A new clinical presentation of a non-so-rare disease, the Di George syndrome.

L. Vroonen*^a (Dr), S. D'Andrea^b (Dr), M. Tome^a (Dr), ML. Jaffrain-Rea^b (Pr), A. Beckers^a (Pr)

^a CHU de Liège, Liège, BELGIQUE ; ^b Ospedale universitario dell'Aquila, L'Aquila, ITALIE

* laurent_vroonen@hotmail.com

Introduction

DiGeorge's syndrome(DGS), velocardiofacial syndrome(VCFS) and conotruncal anomaly face represent a heterogenous group of disorder sharing a common genetic basis: deletion in chromosome 22q11.2. In DGS, this deletion is present in 90% of cases and rarely in TBX1. Prevalence of DGS/VCFS is 1/4000 births. The classical triad in DGS is conotruncal cardiac anomalies, hypoplastic thymus, and hypocalcemia. However, the phenotypic features are much more variable.

Observation

We report a 30 years old male (height:165cm) with repeated epileptic seizures associated with severe and severe hypocalcemia. At first, we diagnosed idiopathic primary hypoparathyroidism and started appropriate therapy. Genetic test showed a deletion in TBX1x1. He didn’t show more epileptic seizure, but referred chronic fatigue. A complete hormonal balance showed low levels of IGF-1(67ng/ml) and growth hormone deficiency (GHD)(peak:0,27ng/ml), confirmed after glucagon test. Pituitary gland was normal at MRI. Interestingly, our patient did not present typical mental retardation seen in 22q11.2 deletion. One daughter of our patient died in utero from cardiac malformation.

Discussion

In DGS children, short stature occurs in 36% to 67%. Out of these, only 32% have GHD. In adults, only 10% were below their predicted height, but no one with GHD. Mechanisms underlying GH axis defect and/or short stature are not known.

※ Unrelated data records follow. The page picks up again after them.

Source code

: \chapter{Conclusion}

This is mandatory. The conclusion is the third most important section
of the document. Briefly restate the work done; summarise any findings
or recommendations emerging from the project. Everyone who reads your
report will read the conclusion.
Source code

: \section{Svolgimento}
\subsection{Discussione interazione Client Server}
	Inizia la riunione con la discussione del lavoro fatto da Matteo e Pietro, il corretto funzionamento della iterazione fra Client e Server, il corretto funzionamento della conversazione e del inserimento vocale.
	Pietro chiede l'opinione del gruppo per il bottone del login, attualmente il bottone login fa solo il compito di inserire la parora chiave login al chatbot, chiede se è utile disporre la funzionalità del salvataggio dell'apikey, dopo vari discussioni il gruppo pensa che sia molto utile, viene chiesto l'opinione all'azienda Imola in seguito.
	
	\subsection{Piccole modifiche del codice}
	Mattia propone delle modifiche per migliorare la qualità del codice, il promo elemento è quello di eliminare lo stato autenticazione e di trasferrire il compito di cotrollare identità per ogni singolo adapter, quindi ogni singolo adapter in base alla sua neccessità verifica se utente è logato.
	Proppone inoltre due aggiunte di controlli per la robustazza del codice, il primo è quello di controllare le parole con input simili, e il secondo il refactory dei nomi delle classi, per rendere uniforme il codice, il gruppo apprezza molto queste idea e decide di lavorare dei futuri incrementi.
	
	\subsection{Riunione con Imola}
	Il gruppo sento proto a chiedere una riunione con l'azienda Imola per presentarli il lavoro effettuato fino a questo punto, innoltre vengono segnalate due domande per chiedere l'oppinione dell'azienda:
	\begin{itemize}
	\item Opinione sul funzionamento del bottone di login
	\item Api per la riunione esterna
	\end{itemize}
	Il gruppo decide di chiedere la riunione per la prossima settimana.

Mutations in TBX1 have been reported in five patients. In all cases, no GH deficiency or short stature has been reported.

Conclusion

We reported here the first case of adult GHD associated with deletion in TBX1. Moreover, our case report confirms the heterogenous clinical presentation in DGS.

L’auteur n’a pas transmis de déclaration de conflit d’intérêt.